Rhön. Jeder weiß, dass viele wild lebende Tier- und Pflanzenarten in der freien Natur vom Aussterben bedroht sind oder bereits ausgestorben sind. Der Gedanke des Artenschutzes an sich ist also nichts Neues. Doch den wenigsten ist bekannt, dass auch zahlreichen alten Haus- und Nutztierrassen in unserer unmittelbaren Umgebung, vor allem in der Landwirtschaft, ein ähnliches Schicksal droht: zu verschwinden. Eine anschauliche neue Broschüre des UNESCO-Biosphärenreservats Rhön stellt einige teilweise gefährdete heimische Haus- und Nutztiere vor.

Wer nach einem Rhöner Nutztier sucht, der denkt sofort an das Rhönschaf. Doch es gibt noch viele weitere regionale Rassen, die die Menschen in der Rhön über Jahrhunderte zu schätzen wussten. Vom gelben Frankenvieh über das Coburger Fuchsschaf bis zur Thüringer Mäuser-Taube reicht da das Spektrum. Sie und viele andere heute weithin unbekannte Rassen waren über Jahrhunderte aufs Engste mit den Menschen und der kargen Landschaft in der Rhön verbunden und haben mit dazu beigetragen, den Lebensunterhalt der bäuerlichen Bevölkerung zu sichern.
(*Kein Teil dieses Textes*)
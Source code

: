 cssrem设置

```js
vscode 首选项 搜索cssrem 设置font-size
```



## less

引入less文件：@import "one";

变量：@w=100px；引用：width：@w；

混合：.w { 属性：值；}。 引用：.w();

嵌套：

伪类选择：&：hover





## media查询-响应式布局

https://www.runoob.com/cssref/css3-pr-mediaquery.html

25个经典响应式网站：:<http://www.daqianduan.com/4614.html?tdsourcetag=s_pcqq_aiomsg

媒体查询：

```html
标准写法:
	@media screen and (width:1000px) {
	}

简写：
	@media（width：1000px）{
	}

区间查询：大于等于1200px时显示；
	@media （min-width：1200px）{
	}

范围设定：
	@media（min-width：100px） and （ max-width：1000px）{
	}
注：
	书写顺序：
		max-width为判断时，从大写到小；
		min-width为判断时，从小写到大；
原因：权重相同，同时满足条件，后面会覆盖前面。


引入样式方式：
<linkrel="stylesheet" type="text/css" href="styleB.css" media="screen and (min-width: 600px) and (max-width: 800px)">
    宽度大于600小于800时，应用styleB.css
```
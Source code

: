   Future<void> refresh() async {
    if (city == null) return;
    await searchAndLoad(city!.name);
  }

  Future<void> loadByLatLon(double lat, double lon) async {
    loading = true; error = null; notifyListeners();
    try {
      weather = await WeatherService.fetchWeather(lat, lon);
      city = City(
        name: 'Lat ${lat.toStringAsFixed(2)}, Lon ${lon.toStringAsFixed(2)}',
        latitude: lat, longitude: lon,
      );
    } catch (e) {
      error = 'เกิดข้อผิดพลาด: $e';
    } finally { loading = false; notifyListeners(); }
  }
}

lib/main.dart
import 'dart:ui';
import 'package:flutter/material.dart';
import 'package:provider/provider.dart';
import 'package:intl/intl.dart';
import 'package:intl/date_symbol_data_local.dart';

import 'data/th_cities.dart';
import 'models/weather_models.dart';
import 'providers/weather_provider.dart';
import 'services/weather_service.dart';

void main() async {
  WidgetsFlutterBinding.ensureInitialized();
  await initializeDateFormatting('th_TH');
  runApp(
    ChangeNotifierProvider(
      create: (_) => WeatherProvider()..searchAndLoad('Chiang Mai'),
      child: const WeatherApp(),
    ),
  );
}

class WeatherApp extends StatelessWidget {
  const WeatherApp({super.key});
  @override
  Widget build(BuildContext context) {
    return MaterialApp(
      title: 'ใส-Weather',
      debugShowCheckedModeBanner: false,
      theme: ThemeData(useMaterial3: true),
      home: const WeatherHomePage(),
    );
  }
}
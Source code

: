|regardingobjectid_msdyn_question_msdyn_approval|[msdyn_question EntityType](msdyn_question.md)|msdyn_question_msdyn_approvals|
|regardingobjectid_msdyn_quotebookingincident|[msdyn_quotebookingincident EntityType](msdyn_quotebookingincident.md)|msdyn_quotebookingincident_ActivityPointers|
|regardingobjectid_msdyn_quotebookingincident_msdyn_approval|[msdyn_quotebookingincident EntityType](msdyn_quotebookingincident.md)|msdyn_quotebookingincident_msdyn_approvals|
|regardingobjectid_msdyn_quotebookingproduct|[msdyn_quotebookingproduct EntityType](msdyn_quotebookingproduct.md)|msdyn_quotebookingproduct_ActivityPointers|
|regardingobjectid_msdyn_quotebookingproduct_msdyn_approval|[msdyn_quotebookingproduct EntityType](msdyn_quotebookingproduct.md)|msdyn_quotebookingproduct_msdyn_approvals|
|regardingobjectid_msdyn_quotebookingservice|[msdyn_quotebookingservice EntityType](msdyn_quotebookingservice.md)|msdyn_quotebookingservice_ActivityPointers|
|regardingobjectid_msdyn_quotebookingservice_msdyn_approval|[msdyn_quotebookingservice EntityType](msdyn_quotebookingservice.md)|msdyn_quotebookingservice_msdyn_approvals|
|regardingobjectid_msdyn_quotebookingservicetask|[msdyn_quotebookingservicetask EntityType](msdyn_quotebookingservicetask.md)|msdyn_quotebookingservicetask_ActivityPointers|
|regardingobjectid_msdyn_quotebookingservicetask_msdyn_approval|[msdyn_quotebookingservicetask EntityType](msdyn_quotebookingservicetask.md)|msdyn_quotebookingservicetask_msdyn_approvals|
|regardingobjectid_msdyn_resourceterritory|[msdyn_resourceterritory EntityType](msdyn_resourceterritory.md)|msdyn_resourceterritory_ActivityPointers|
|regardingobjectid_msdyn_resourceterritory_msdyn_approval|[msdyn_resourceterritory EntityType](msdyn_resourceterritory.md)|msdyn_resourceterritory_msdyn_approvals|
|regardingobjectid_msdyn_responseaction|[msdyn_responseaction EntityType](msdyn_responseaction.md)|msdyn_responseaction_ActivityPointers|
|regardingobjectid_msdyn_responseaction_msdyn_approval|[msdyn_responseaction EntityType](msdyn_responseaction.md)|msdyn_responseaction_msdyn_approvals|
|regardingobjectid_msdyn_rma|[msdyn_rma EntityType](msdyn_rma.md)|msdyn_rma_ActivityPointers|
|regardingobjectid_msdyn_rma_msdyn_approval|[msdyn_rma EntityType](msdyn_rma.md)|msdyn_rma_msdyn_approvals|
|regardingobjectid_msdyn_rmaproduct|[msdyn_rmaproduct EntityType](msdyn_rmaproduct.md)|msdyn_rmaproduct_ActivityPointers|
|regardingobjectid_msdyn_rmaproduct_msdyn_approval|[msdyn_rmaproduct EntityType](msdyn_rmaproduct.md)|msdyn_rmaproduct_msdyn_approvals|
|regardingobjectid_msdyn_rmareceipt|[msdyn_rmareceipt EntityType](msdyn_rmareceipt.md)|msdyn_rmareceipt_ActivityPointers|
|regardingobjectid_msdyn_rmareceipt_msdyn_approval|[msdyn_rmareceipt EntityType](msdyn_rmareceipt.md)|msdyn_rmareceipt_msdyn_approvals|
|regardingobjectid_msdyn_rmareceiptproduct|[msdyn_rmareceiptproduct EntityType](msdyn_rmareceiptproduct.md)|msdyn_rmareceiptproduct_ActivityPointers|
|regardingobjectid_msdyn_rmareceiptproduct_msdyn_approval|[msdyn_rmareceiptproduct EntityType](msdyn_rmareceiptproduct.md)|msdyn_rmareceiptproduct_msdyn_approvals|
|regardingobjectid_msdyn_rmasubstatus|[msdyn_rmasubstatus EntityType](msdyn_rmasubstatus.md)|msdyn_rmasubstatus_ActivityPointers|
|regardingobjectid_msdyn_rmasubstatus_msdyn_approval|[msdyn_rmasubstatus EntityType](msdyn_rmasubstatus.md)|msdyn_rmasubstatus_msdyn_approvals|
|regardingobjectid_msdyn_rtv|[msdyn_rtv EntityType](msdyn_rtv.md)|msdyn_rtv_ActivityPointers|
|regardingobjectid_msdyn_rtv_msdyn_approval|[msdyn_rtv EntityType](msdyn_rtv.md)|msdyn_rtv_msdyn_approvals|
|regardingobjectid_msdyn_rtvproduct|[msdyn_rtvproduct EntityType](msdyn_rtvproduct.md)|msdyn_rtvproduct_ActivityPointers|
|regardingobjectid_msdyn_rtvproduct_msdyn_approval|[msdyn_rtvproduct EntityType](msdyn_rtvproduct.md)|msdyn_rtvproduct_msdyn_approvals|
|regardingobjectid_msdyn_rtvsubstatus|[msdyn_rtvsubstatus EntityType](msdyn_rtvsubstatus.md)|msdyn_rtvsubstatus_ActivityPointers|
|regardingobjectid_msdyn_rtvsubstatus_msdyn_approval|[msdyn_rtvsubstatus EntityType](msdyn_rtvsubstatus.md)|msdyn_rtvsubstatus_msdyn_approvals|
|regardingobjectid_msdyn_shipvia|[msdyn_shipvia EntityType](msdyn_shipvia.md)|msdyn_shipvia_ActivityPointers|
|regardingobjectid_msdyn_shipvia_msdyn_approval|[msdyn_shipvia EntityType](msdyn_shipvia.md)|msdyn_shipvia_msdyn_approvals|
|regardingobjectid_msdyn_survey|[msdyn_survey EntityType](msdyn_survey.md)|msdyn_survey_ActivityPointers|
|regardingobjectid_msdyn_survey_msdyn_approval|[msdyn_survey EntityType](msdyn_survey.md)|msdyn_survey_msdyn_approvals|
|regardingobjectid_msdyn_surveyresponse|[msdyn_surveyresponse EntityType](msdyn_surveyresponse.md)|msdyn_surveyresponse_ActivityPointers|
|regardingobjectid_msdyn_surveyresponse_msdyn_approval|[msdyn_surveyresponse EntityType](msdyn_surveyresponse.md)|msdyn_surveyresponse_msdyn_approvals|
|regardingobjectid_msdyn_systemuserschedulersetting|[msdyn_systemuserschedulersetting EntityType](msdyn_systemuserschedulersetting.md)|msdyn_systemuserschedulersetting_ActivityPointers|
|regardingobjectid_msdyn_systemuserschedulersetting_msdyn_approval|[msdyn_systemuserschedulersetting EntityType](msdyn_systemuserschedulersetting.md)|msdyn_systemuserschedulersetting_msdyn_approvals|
„Die verbliebenen Bestände der alten Haus- und Nutztierrassen sind ein einzigartiges heimisches Kulturgut und stehen deshalb im Fokus unseres Interesses“, unterstreicht Michael Geier, Leiter der Bayerischen Verwaltungsstelle des UNESCO-Biosphärenreservats Rhön. „Die Erhaltung genetischer Ressourcen war der erste Auftrag, den die UNESCO den Biosphärenreservaten in den 70er-Jahren mitgegeben hat.“

Vor diesem Hintergrund hat das UNESCO-Biosphärenreservat Rhön in Zusammenarbeit mit Experten die Broschüre „Rassige Raritäten. Alte Haus- und Nutztierrassen in der Rhön“ erstellt, die jetzt in Oberelsbach präsentiert wurde.

Auf 32 Seiten gibt sie einen anschaulichen Überblick über die traditionellen heimischen Nutztiere und ermutigt zu deren Haltung. Christel Simantke von der Gesellschaft zur Erhaltung alter und gefährdeter Nutztierrassen (GEH) berichtete über die Ergebnisse ihres zweijährigen Forschungsprojekts zu tiergenetischen Ressourcen in deutschen Biosphärenreservaten. Ingesamt wurden bei der Untersuchung 181 Nutztierrassen (gefährdete und nicht gefährdete) erfasst. Das Biosphärenreservat Rhön, so die Referentin, habe sich dabei besonders kooperativ gezeigt. Hier ergab die Untersuchung, dass im Jahr 2013 in 72 Rhöner Betrieben 42 gefährdete Nutztierrassen gehalten werden.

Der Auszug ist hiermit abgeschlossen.